New York director Morgan Green was hired to direct Meredith Willson’s 1957 classic. Until “Hamilton” came along, only two Tony winning musicals had a book, lyrics and music all written by one person: “The Music Man” and “Oliver!” “The Music Man” isn’t my favorite musical, but a strong argument can be made that it is the Great American Musical, celebrating small town Americana with Sousa-style marches, barbershop quartets, and the best ending in musical theater history (stolen, with great success, by “School of Rock.”) There is no need to mess with it, since the show is pretty close to perfect.
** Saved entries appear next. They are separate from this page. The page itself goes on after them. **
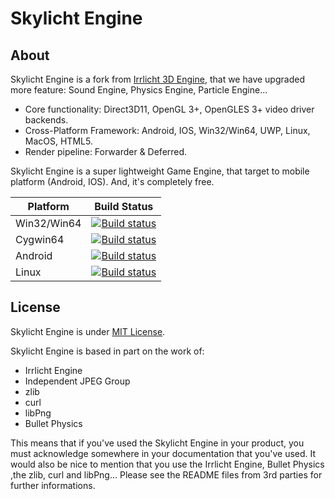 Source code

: # Skylicht Engine

## About

Skylicht Engine is a fork from [Irrlicht 3D Engine](http://irrlicht.sourceforge.net), that we have upgraded more feature: Sound Engine, Physics Engine, Particle Engine...

- Core functionality: Direct3D11, OpenGL 3+, OpenGLES 3+ video driver backends.
- Cross-Platform Framework: Android, IOS, Win32/Win64, UWP, Linux, MacOS, HTML5.
- Render pipeline: Forwarder & Deferred.

Skylicht Engine is a super lightweight Game Engine, that target to mobile platform (Android, IOS). And, it's completely free.

| Platform | Build Status |
| ---------------------|-------------|
| Win32/Win64 | [![Build status](https://ci.appveyor.com/api/projects/status/a95huci4g5o25ts5/branch/master?svg=true)](https://ci.appveyor.com/project/ducphamhong/skylicht-engine/branch/master)|
| Cygwin64 | [![Build status](https://ci.appveyor.com/api/projects/status/a95huci4g5o25ts5/branch/master?svg=true)](https://ci.appveyor.com/project/ducphamhong/skylicht-engine/branch/master)|
| Android | [![Build status](https://ci.appveyor.com/api/projects/status/a95huci4g5o25ts5/branch/master?svg=true)](https://ci.appveyor.com/project/ducphamhong/skylicht-engine/branch/master)|
| Linux | [![Build status](https://github.com/skylicht-lab/skylicht-engine/workflows/C%2FC%2B%2B%20CI/badge.svg)](https://github.com/skylicht-lab/skylicht-engine/actions?workflow=C%2FC%2B%2B%20CI)|


## License

Skylicht Engine is under [MIT License](LICENSE.md).

Skylicht Engine is based in part on the work of:
- Irrlicht Engine
- Independent JPEG Group
- zlib
- curl 
- libPng
- Bullet Physics

This means that if you've used the Skylicht Engine in your product, you must acknowledge somewhere in your documentation that you've used. It would also be nice to mention that you use the Irrlicht Engine, Bullet Physics ,the zlib, curl and libPng... Please see the README files from 3rd parties for further informations.

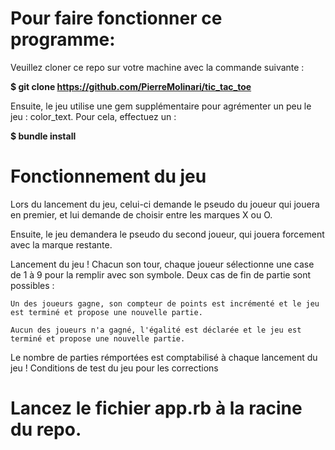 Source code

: # Pour faire fonctionner ce programme:

Veuillez cloner ce repo sur votre machine avec la commande suivante :

 **$ git clone https://github.com/PierreMolinari/tic_tac_toe**

Ensuite, le jeu utilise une gem supplémentaire pour agrémenter un peu le jeu : color_text. Pour cela, effectuez un :

 **$ bundle install**

# Fonctionnement du jeu

Lors du lancement du jeu, celui-ci demande le pseudo du joueur qui jouera en premier, et lui demande de choisir entre les marques X ou O.

Ensuite, le jeu demandera le pseudo du second joueur, qui jouera forcement avec la marque restante.

Lancement du jeu ! Chacun son tour, chaque joueur sélectionne une case de 1 à 9 pour la remplir avec son symbole. Deux cas de fin de partie sont possibles :

    Un des joueurs gagne, son compteur de points est incrémenté et le jeu est terminé et propose une nouvelle partie.

    Aucun des joueurs n'a gagné, l'égalité est déclarée et le jeu est terminé et propose une nouvelle partie.

Le nombre de parties rémportées est comptabilisé à chaque lancement du jeu !
Conditions de test du jeu pour les corrections

# Lancez le fichier app.rb à la racine du repo. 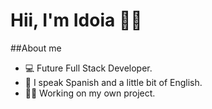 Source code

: <div aling="center">
<h1 aling="center">Hii, I'm Idoia 👋🏼</h1>
</div>

##About me
- 💻 Future Full Stack Developer.
- 👅 I speak Spanish and a little bit of English.
- 💪🏼 Working on my own project.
I was taught that a production should be equally satisfying for an audience member who is seeing a show for the first time and for one who is seeing it for the last time. A version that takes the show out of 1912 and litters the landscape with anachronisms and forced 2017 social and political references isn’t fair to either of these. This was, I presume from based on Jesse Green’s review, a “Music Man” for people sick of “The Music Man” (like Jason Green.) You know what? If a director is sick of a show, she has an ethical obligation to let someone direct who isn’t sick of it.
Naturally, there was the obligatory stunt casting of women in some men’s roles (but never men in women’s roles, of course), and the non-traditional casting of a black actress as Marion (the Librarian) Paroo, the romantic lead originally created by the recently departed Barbara Cook in the original production.
I see no problem in principle with casting Marion as black. It’s certainly ahistorical, and the hint of a trans-racial romance in 1912 Iowa is unimaginable, but “The Music Man” is, or should be, about kids, romance, parades, sentiment and fun, none of which is impeded by non-traditional casting.
There is a problem, though. One of Marion’s big solos, in which she sings about her ideal man (whom her mother believes is too ideal to be real), is called “My White Knight.”